▶ Plain-text document sources:
..............................
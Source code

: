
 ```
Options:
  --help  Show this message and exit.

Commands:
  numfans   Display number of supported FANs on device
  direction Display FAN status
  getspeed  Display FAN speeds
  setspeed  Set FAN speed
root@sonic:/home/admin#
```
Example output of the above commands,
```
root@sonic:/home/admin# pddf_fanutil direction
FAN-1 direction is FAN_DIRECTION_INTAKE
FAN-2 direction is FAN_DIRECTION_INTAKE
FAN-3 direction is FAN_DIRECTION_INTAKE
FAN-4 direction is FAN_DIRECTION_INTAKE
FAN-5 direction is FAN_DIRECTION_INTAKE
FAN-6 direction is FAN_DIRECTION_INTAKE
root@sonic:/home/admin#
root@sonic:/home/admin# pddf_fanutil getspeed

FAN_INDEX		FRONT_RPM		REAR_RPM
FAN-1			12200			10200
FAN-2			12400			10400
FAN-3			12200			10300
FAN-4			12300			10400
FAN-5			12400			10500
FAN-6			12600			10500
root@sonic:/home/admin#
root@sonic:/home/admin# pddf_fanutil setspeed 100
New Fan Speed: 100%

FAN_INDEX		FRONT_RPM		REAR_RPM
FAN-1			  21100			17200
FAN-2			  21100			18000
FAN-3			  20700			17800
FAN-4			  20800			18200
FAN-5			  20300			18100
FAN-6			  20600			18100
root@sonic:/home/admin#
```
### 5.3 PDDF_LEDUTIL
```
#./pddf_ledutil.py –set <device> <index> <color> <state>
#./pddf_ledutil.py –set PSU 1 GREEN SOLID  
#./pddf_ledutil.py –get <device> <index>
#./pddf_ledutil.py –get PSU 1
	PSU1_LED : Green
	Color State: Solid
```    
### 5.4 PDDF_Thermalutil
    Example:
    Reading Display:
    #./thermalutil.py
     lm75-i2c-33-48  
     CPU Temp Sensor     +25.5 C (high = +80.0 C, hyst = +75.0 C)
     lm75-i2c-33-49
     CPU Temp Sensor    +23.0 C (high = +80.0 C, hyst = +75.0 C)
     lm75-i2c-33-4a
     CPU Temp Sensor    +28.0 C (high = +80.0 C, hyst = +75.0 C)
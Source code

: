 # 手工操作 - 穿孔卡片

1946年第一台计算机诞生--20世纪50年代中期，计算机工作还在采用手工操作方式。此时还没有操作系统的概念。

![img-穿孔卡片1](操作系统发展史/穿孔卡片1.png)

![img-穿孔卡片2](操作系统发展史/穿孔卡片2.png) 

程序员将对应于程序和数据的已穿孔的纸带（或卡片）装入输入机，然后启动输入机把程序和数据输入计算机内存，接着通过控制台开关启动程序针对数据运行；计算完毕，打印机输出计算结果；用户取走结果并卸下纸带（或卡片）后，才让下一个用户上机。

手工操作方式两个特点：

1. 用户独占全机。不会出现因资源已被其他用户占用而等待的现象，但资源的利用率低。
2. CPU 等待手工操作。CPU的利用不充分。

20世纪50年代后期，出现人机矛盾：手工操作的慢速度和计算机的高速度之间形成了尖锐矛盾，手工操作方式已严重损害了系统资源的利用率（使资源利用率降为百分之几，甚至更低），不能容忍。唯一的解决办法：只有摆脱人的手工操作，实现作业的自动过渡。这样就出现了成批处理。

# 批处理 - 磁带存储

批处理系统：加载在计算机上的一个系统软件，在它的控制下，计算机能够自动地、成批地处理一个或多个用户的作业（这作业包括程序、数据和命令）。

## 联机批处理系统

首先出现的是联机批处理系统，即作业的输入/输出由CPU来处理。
..............................
▶ What to work on:
Type the data out again, exactly.

▶ Task output:
Source code

:
 ```
Options:
  --help  Show this message and exit.

Commands:
  numfans   Display number of supported FANs on device
  direction Display FAN status
  getspeed  Display FAN speeds
  setspeed  Set FAN speed
root@sonic:/home/admin#
```
Example output of the above commands,
```
root@sonic:/home/admin# pddf_fanutil direction
FAN-1 direction is FAN_DIRECTION_INTAKE
FAN-2 direction is FAN_DIRECTION_INTAKE
FAN-3 direction is FAN_DIRECTION_INTAKE
FAN-4 direction is FAN_DIRECTION_INTAKE
FAN-5 direction is FAN_DIRECTION_INTAKE
FAN-6 direction is FAN_DIRECTION_INTAKE
root@sonic:/home/admin#
root@sonic:/home/admin# pddf_fanutil getspeed

FAN_INDEX		FRONT_RPM		REAR_RPM
FAN-1			12200			10200
FAN-2			12400			10400
FAN-3			12200			10300
FAN-4			12300			10400
FAN-5			12400			10500
FAN-6			12600			10500
root@sonic:/home/admin#
root@sonic:/home/admin# pddf_fanutil setspeed 100
New Fan Speed: 100%

FAN_INDEX		FRONT_RPM		REAR_RPM
FAN-1			  21100			17200
FAN-2			  21100			18000
FAN-3			  20700			17800
FAN-4			  20800			18200
FAN-5			  20300			18100
FAN-6			  20600			18100
root@sonic:/home/admin#
```
### 5.3 PDDF_LEDUTIL
```
#./pddf_ledutil.py –set <device> <index> <color> <state>
#./pddf_ledutil.py –set PSU 1 GREEN SOLID  
#./pddf_ledutil.py –get <device> <index>
#./pddf_ledutil.py –get PSU 1
	PSU1_LED : Green
	Color State: Solid
```    
### 5.4 PDDF_Thermalutil
    Example:
    Reading Display:
    #./thermalutil.py
     lm75-i2c-33-48  
     CPU Temp Sensor     +25.5 C (high = +80.0 C, hyst = +75.0 C)
     lm75-i2c-33-49
     CPU Temp Sensor    +23.0 C (high = +80.0 C, hyst = +75.0 C)
     lm75-i2c-33-4a
     CPU Temp Sensor    +28.0 C (high = +80.0 C, hyst = +75.0 C)
Source code

: # 手工操作 - 穿孔卡片

1946年第一台计算机诞生--20世纪50年代中期，计算机工作还在采用手工操作方式。此时还没有操作系统的概念。

![img-穿孔卡片1](操作系统发展史/穿孔卡片1.png)

![img-穿孔卡片2](操作系统发展史/穿孔卡片2.png) 

程序员将对应于程序和数据的已穿孔的纸带（或卡片）装入输入机，然后启动输入机把程序和数据输入计算机内存，接着通过控制台开关启动程序针对数据运行；计算完毕，打印机输出计算结果；用户取走结果并卸下纸带（或卡片）后，才让下一个用户上机。

手工操作方式两个特点：

1. 用户独占全机。不会出现因资源已被其他用户占用而等待的现象，但资源的利用率低。
2. CPU 等待手工操作。CPU的利用不充分。

20世纪50年代后期，出现人机矛盾：手工操作的慢速度和计算机的高速度之间形成了尖锐矛盾，手工操作方式已严重损害了系统资源的利用率（使资源利用率降为百分之几，甚至更低），不能容忍。唯一的解决办法：只有摆脱人的手工操作，实现作业的自动过渡。这样就出现了成批处理。

# 批处理 - 磁带存储

批处理系统：加载在计算机上的一个系统软件，在它的控制下，计算机能够自动地、成批地处理一个或多个用户的作业（这作业包括程序、数据和命令）。

## 联机批处理系统

首先出现的是联机批处理系统，即作业的输入/输出由CPU来处理。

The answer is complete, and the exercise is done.